• _About this task_: Could you tally the lines of the entries that carry the string "sqrt"? Reply with the number and nothing more.

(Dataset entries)
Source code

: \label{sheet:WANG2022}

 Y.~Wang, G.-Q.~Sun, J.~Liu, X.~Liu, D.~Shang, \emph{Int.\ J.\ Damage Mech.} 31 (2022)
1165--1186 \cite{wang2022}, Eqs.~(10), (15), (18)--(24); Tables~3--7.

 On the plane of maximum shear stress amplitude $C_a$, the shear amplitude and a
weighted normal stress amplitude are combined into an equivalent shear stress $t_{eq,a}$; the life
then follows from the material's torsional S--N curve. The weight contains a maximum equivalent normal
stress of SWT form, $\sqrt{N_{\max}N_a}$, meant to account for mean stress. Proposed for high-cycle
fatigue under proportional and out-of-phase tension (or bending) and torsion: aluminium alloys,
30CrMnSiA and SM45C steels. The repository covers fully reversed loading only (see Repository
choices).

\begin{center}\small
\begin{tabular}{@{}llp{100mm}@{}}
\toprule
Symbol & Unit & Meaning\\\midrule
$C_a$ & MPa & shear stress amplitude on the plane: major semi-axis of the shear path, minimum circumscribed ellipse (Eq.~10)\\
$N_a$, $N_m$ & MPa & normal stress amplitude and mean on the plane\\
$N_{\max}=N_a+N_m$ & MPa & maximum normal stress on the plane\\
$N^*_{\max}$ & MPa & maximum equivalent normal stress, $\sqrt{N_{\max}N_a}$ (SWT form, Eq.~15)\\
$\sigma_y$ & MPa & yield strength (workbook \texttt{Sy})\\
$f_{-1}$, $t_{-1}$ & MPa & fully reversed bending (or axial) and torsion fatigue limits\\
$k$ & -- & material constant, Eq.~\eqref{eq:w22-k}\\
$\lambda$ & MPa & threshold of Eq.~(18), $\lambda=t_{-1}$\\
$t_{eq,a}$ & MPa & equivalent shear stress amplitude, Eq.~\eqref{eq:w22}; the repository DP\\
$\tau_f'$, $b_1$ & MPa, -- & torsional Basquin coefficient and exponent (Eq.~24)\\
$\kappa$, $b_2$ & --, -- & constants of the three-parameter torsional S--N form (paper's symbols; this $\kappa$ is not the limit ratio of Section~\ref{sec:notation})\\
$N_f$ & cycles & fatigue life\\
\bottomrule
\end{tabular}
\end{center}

==

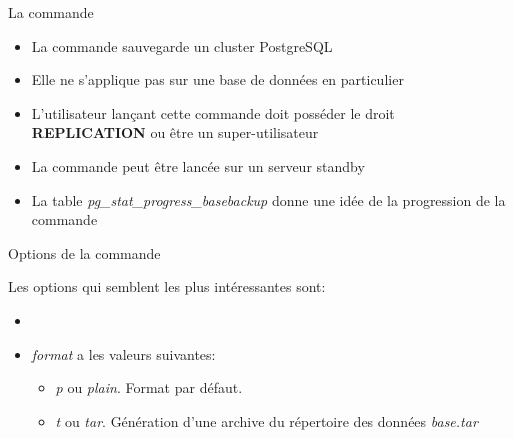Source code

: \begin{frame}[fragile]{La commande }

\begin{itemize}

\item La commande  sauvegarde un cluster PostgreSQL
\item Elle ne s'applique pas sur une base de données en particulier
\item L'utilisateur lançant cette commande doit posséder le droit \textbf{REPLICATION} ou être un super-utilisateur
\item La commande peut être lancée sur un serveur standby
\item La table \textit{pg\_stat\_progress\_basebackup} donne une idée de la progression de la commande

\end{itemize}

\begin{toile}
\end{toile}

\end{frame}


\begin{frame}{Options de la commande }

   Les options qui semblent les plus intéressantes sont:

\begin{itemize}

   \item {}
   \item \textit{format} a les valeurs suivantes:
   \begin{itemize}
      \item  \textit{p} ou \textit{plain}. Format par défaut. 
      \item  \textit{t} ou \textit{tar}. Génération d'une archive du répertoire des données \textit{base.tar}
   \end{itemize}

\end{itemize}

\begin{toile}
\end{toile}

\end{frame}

• _Output below_: 2